As Josh told me this story, I could only appreciate Switchfoot all the more. Of course their songs ask a lot of questions, because then they lead the listener to seek out the answers. Of course the answers only come through Jesus, but Christian music often presents such a nicely wrapped up view of life that it takes all of the passion out of it.

A Production Style that Leaves You Asking Questions

Switchfoot’s newest album, the beautiful letdown, brings more of these questions, more of this searching attitude to their music again. Along with those messy questions comes production from John Fields and Switchfoot that brings back some of the live qualities of a band that can rock out. Charlie Peacock produced 1999’s New Way to Be Human and 2000’s Learning to Breathe, but he kind of took the piss out of the band. The debut album, 1997’s Legend of Chin, was such a powerhouse rocker, like three guys plugged into amps on the beach just cranking out the California rock, watching the surfers. They could really launch into it on Legend of Chin, but then the next two albums the production got too neat—a charge my brother-in-law made against many Christian bands. I had even suggested checking out Switchfoot—based on Legend of Chin—but then those next two albums were walking down that clean and neat production that makes Christian music sound like, well, Christian music.

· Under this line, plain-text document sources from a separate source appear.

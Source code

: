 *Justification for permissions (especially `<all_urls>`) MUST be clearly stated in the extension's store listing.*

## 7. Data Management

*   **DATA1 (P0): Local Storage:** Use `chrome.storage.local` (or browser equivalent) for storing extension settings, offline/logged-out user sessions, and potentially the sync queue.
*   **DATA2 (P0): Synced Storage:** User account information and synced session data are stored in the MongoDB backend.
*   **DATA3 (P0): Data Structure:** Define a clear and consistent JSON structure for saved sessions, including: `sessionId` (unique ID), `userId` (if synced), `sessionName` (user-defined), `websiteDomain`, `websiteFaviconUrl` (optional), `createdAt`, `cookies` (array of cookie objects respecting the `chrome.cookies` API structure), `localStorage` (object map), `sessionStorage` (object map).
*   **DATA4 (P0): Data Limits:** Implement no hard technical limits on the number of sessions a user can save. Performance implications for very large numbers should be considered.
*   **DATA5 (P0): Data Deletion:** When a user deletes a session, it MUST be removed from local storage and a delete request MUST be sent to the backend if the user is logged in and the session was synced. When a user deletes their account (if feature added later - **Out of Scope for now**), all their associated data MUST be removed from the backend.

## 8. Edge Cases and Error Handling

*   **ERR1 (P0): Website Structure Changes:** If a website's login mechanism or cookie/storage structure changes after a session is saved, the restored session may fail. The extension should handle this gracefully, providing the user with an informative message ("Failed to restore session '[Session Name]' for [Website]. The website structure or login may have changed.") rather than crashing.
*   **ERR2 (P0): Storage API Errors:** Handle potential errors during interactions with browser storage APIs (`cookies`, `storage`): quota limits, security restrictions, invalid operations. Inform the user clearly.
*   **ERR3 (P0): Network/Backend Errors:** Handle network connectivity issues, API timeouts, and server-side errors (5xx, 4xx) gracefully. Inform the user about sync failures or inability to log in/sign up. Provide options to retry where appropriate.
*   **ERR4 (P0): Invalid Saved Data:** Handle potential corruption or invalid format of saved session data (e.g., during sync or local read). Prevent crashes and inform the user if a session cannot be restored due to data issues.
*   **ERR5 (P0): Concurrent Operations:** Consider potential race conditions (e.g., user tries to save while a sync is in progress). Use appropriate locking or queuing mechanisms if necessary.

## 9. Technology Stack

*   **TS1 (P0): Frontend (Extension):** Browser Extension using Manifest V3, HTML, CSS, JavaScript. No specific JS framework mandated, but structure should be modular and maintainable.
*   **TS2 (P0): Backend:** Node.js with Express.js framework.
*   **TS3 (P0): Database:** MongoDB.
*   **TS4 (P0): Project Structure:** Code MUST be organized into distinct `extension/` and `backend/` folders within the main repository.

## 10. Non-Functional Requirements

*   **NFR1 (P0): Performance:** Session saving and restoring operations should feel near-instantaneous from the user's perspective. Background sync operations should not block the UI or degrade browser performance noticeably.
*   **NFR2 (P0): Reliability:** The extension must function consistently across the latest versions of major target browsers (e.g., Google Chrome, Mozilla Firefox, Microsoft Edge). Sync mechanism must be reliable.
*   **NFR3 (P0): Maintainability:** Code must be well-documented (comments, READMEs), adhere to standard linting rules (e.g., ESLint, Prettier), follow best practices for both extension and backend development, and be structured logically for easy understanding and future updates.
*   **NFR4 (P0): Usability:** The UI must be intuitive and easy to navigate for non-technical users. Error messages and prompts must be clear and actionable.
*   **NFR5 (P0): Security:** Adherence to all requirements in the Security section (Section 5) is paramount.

Like the lyrics were ask more questions than answer them, Switchfoot is at its most compelling when the production isn’t quite so tight and clean. The beautiful letdown brings that passion back to the music. I place Switchfoot toward the end of the American Band Rock section. The sound comes together as a band—the guitar doesn’t overwhelm the sound, so they don’t belong in the Guitar Rock section. They are toward the end, almost in the American Dance Rock section, because Chad Butler’s drumming almost slips into dance rhythms at times. This puts them not far down the line from R.E.M., and alongside some other impassioned rock from the Smithereens, Wes Cunningham and Jason Mraz.

I don’t know what people were thinking in second-guessing Sister Rosetta Tharpe—bringing the Gospel to people who needed to her the soul and hope. I don’t know what that woman was thinking in second-guessing the lyrics of Switchfoot; I find that Switchfoot helps me to think more about my faith than many praise songs can. Praise songs are where my faith needs to end up, and that is good to help me turn my heart to worship God. But Switchfoot’s songs are where faith begins and often remains during most days: “This is your life, are you who you want to be?/This is your life, is it everything that you dreamed/that it would be when the world was younger,/and you had everything to lose?” That’s where my faith often dwells and does its work, wrestling with the questions of life and existence, the questions of daily living, daily pains and fears. Yes, my faith brings me hope and direction; I’ll never deny that. But I’m only too glad that to admit that faith in Jesus hasn’t made my life look all pretty and clean. My life is more like the distortion in the guitar breaks on “Dare You to Move.” My prayers are more about asking questions, not answering them, so when I’m looking around for a rock sound for my faith, Switchfoot is the sound, the lyrics, the passion that resonates in my heart—resonating like the wall of sound in the Rave that night in October.